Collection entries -
▶
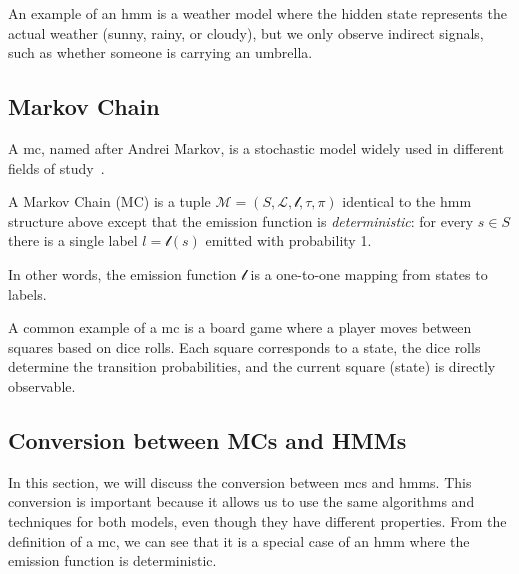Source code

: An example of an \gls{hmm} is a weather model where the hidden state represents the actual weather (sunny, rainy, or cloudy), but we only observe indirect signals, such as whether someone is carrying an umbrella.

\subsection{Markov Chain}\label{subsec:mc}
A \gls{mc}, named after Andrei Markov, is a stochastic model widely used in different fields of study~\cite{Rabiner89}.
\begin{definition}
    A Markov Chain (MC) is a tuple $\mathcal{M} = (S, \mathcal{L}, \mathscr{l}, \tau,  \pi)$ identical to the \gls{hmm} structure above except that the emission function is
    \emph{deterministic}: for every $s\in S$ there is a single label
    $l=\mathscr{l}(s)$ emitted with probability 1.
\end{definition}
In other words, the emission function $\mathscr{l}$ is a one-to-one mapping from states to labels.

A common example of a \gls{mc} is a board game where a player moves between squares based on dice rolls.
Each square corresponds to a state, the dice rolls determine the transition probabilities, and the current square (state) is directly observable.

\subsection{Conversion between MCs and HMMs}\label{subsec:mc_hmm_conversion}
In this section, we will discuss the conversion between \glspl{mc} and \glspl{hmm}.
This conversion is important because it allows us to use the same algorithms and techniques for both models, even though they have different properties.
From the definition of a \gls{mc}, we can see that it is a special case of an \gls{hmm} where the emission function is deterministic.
◀
Your task - Only lines with the word "subsec" are needed. Copy them from the preceding records.

Response -
\subsection{Markov Chain}\label{subsec:mc}
\subsection{Conversion between MCs and HMMs}\label{subsec:mc_hmm_conversion}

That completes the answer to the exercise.